That's actually good. I have a project that's due in November. I have to create a program for virtual company that sells cakes. The system should allow consumers to place orders online.
Now, I'm not a bad programmer, but my partner, she's not really got at programming. So, I'm not really sure which language to use for the project.
I thought of using HTML, CSS and JavaScript/PHP. I'm not sure if it'll be easier if we used these...
You're approaching this issue entirely from the wrong angle.
Since achieving production quality software is unnecessary, and it's first and foremost a learning project, the first question you must ask yourself is what you want to learn! You're asking which development environment to use. That implies your project isn't about learning any particular language or development environment.

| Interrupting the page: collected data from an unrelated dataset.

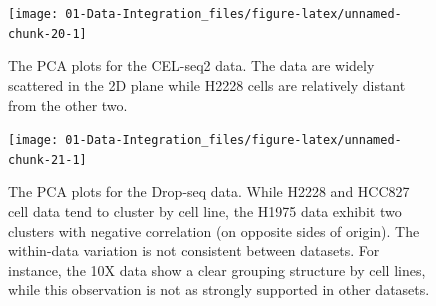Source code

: \documentclass[]{book}
\newenvironment{Shaded}{\begin{snugshade}}{\end{snugshade}}
\newcommand{\CommentTok}[1]{\textcolor[rgb]{0.56,0.35,0.01}{\textit{#1}}}
\newcommand{\DataTypeTok}[1]{\textcolor[rgb]{0.13,0.29,0.53}{#1}}
\newcommand{\KeywordTok}[1]{\textcolor[rgb]{0.13,0.29,0.53}{\textbf{#1}}}
\newcommand{\NormalTok}[1]{#1}
\newcommand{\OperatorTok}[1]{\textcolor[rgb]{0.81,0.36,0.00}{\textbf{#1}}}
\newcommand{\StringTok}[1]{\textcolor[rgb]{0.31,0.60,0.02}{#1}}
\theoremstyle{definition}
\theoremstyle{definition}
\theoremstyle{definition}
\theoremstyle{remark}
\begin{document}
\begin{Shaded}
\end{Shaded}

\begin{figure}[ht]

{\centering \texttt{[image: 01-Data-Integration\_files/figure-latex/unnamed-chunk-20-1]} 

}

\caption{The PCA plots for the CEL-seq2 data. The data are widely scattered in the 2D plane while H2228 cells are relatively distant from the other two.}\label{fig:unnamed-chunk-20}
\end{figure}

\begin{Shaded}
\end{Shaded}

\begin{figure}[ht]

{\centering \texttt{[image: 01-Data-Integration\_files/figure-latex/unnamed-chunk-21-1]} 

}

\caption{The PCA plots for the Drop-seq data. While H2228 and HCC827 cell data tend to cluster by cell line, the H1975 data exhibit two clusters with negative correlation (on opposite sides of origin). The within-data variation is not consistent between datasets. For instance, the 10X data show a clear grouping structure by cell lines, while this observation is not as strongly supported in other datasets. }\label{fig:unnamed-chunk-21}
\end{figure}
\end{document}
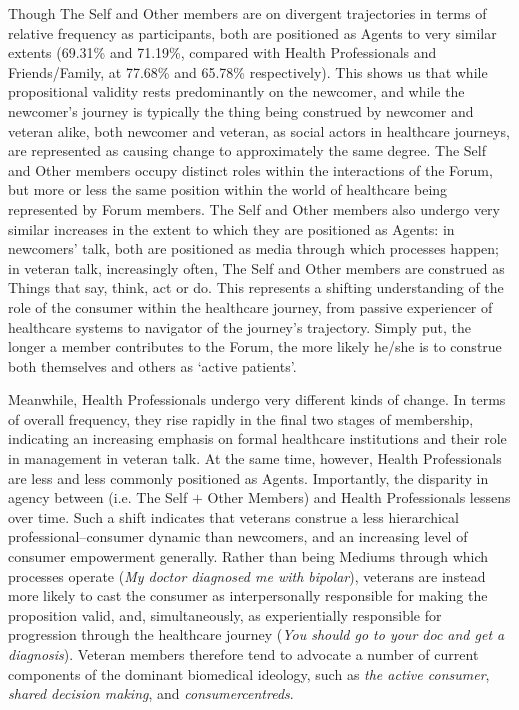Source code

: Though The Self and Other \glspl{member} are on divergent trajectories in terms of relative frequency as participants, both are positioned as Agents to very similar extents (69.31\% and 71.19\%, compared with Health Professionals and Friends\slash Family, at 77.68\% and 65.78\% respectively). This shows us that while propositional validity rests predominantly on the newcomer, and while the newcomer's journey is typically the thing being construed by newcomer and veteran alike, both newcomer and veteran, as social actors in healthcare journeys, are represented as causing change to approximately the same degree. The Self and Other \Glspl{member} occupy distinct roles within the interactions of the \gls{Forum}, but more or less the same position within the world of healthcare being represented by \gls{Forum} \glspl{member}. The Self and Other \glspl{member} also undergo very similar increases in the extent to which they are positioned as Agents: in newcomers' talk, both are positioned as media through which processes happen; in veteran talk, increasingly often, The Self and Other \glspl{member} are construed as Things that say, think, act or do. This represents a shifting understanding of the role of the \gls{consumer} within the healthcare journey, from passive experiencer of healthcare systems to navigator of the journey's trajectory. Simply put, the longer a member contributes to the \gls{Forum}, the more likely he\slash she is to construe both themselves and others as `active patients'.

Meanwhile, Health Professionals undergo very different kinds of change. In terms of overall frequency, they rise rapidly in the final two stages of membership, indicating an increasing emphasis on formal healthcare institutions and their role in  management in veteran talk. At the same time, however, Health Professionals are less and less commonly positioned as Agents. Importantly, the disparity in agency between  (i.e. The Self $+$ Other Members) and Health Professionals lessens over time. Such a shift indicates that veterans construe a less hierarchical professional--\gls{consumer} dynamic than newcomers, and an increasing level of \gls{consumer} empowerment generally. Rather than being Mediums through which processes operate (\emph{My doctor diagnosed me with bipolar}), veterans are instead more likely to cast the \gls{consumer} as interpersonally responsible for making the proposition valid, and, simultaneously, as experientially responsible for progression through the healthcare journey (\emph{You should go to your doc and get a diagnosis}). Veteran \glspl{member} therefore tend to advocate a number of current components of the dominant biomedical ideology, such as \emph{the active \gls{consumer}}, \emph{shared decision making}, and \emph{\glspl{consumercentred}}. %

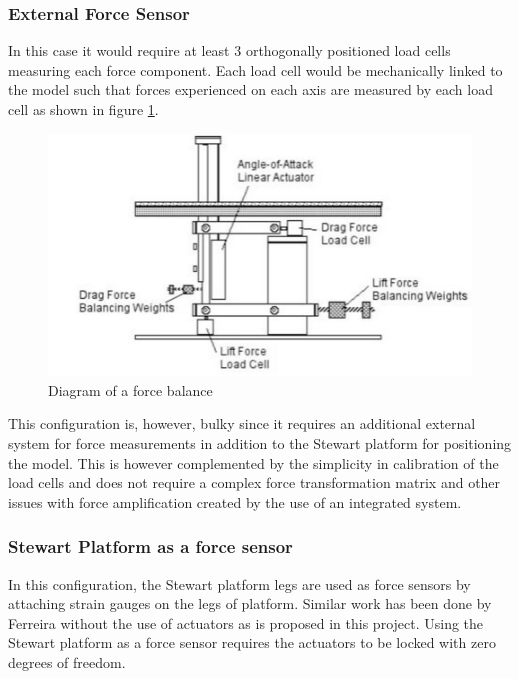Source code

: \subsubsection*{External Force Sensor}
In this case it would require at least 3 orthogonally positioned load cells measuring each force component. Each load cell would be mechanically linked to the model such that forces experienced on each axis are measured by each load cell as shown in figure \ref{fig:balex}.
\begin{center}
	\begin{figure}[H]
		\centering
		\includegraphics{Figures/modBal}
		\caption[Diagram of a force balance]{Diagram of a force balance \cite{post_force_2010}}
		\label{fig:balex}
	\end{figure}
\end{center}
This configuration is, however, bulky since it requires an additional external system for force measurements in addition to the Stewart platform for positioning the model. This is however complemented by the simplicity in calibration of the load cells and does not require a complex force transformation matrix and other issues with force amplification created by the use of an integrated system.
\subsubsection*{Stewart Platform as a force sensor}
In this configuration, the Stewart platform legs are used as force sensors by attaching strain gauges on the 
legs of platform. Similar work has been done by Ferreira\cite{ferreira2015design} without the use of actuators as is proposed in this project. Using the Stewart platform as a force sensor requires the actuators to be locked with zero degrees of freedom.

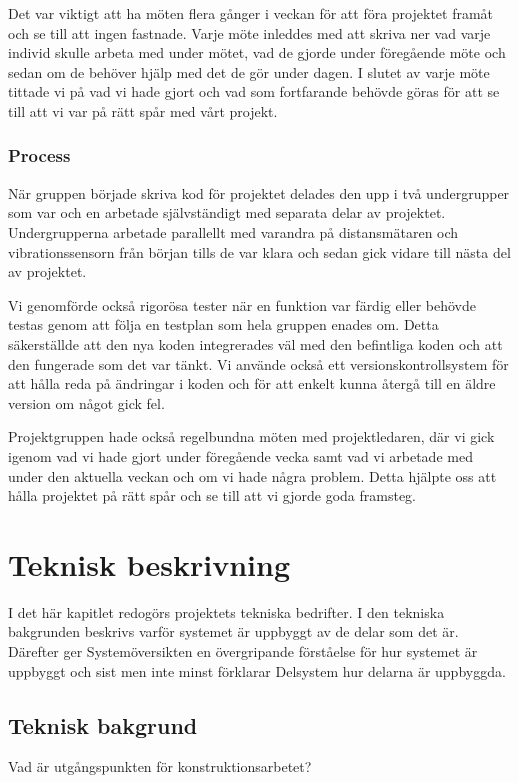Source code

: \documentclass{article}
\begin{document}
Det var viktigt att ha möten flera gånger i veckan för att föra projektet framåt och se till att ingen fastnade.
Varje möte inleddes med att skriva ner vad varje individ skulle arbeta med under mötet, vad de gjorde under föregående möte och sedan om de behöver hjälp med det de gör under dagen.
I slutet av varje möte tittade vi på vad vi hade gjort och vad som fortfarande behövde göras för att se till att vi var på rätt spår med vårt projekt.

\subsubsection{Process}
När gruppen började skriva kod för projektet delades den upp i två undergrupper som var och en arbetade självständigt med separata delar av projektet. 
Undergrupperna arbetade parallellt med varandra på distansmätaren och vibrationssensorn från början tills de var klara och sedan gick vidare till nästa del av projektet.

Vi genomförde också rigorösa tester när en funktion var färdig eller behövde testas genom att följa en testplan som hela gruppen enades om. 
Detta säkerställde att den nya koden integrerades väl med den befintliga koden och att den fungerade som det var tänkt.
Vi använde också ett versionskontrollsystem för att hålla reda på ändringar i koden och för att enkelt kunna återgå till en äldre version om något gick fel.

Projektgruppen hade också regelbundna möten med projektledaren,
där vi gick igenom vad vi hade gjort under föregående vecka samt vad vi arbetade med under den aktuella veckan och om vi hade några problem.
Detta hjälpte oss att hålla projektet på rätt spår och se till att vi gjorde goda framsteg.

\newpage
\section{Teknisk beskrivning}
I det här kapitlet redogörs projektets tekniska bedrifter. 
I den tekniska bakgrunden beskrivs varför systemet är uppbyggt av de delar som det är.
Därefter ger Systemöversikten en övergripande förståelse för hur systemet är uppbyggt och sist men inte minst förklarar Delsystem hur delarna är uppbyggda.


\subsection{Teknisk bakgrund}
Vad är utgångspunkten för konstruktionsarbetet?
\end{document}
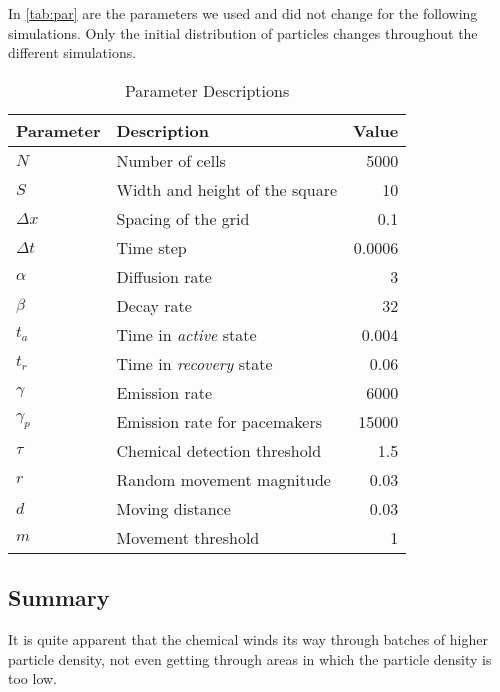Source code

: \documentclass{class}
\begin{document}
In \autoref{tab:par} are the parameters we used and did not change for the following simulations.
Only the initial distribution of particles changes throughout the different simulations.
\begin{table}
    \centering
    \begin{tabular}{l|l|r}
        Parameter  & Description & Value\\\hline\hline
        $N$        & Number of cells & 5000\\\hline
        $S$        & Width and height of the square & 10\\\hline
        $\Delta x$ & Spacing of the grid & 0.1\\\hline
        $\Delta t$ & Time step & 0.0006\\\hline
        $\alpha$   & Diffusion rate & 3\\\hline
        $\beta$    & Decay rate & 32\\\hline
        $t_a$      & Time in \emph{active} state & 0.004\\\hline
        $t_r$      & Time in \emph{recovery} state & 0.06\\\hline
        $\gamma$   & Emission rate & 6000\\\hline
        $\gamma_p$ & Emission rate for pacemakers & 15000\\\hline
        $\tau$     & Chemical detection threshold & 1.5\\\hline
        $r$        & Random movement magnitude & 0.03\\\hline
        $d$        & Moving distance & 0.03\\\hline
        $m$        & Movement threshold & 1\\\hline
    \end{tabular}
    \caption{Parameter Descriptions}
    \label{tab:par}
\end{table}










\subsection{Summary}

It is quite apparent that the chemical winds its way through batches of higher particle density, not even getting through areas in which the particle density is too low.
\end{document}
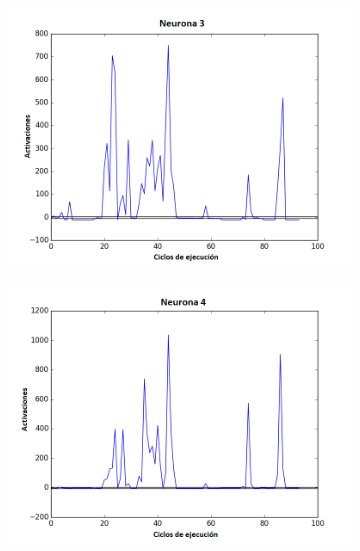 \begin{figure}[!h]
\begin{subfigure}{0.33\textwidth}
  \includegraphics[width=\linewidth]{Imagenes/Agente2Activaciones/Agente3/Neurona2}
\end{subfigure}
\medskip
\begin{subfigure}{0.33\textwidth}
  \includegraphics[width=\linewidth]{Imagenes/Agente2Activaciones/Agente3/Neurona3}
\end{subfigure}\hfil %
\begin{subfigure}{0.33\textwidth}

\end{subfigure}
\end{figure}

So what is it about? Setting up a development pipeline (design, development, testing environments)? Setting up a web server (like NGINX). Learning a web framework (like bootstrap or foundation)? Automated Testing? A specific web technology that is independent of the programming language?
Before you know what you're trying to learn, any answer (use this or use that) is premature.
Your requirements are somewhat vague but sound simple. If "an online store to sell cake" is your only requirement,
and there is no specific learning goal, then you might as well use an online website generator (WIX, JIMDO, Squarespace, etc, in which case you'd require neither AS or VS). You can build such a website with nothing more than a few mouse clicks in an afternoon. While that's certainly the most productive and realistic choice (nobody is going to pay you to make such a simple website with a single requirement from scratch), you won't be learning much about anything beyond the website generator.
Nothing about your requirements suggest JavaScript or PHP are necessary. If they were I'd certainly try to avoid PHP. I'd use Node.js for server side scripting.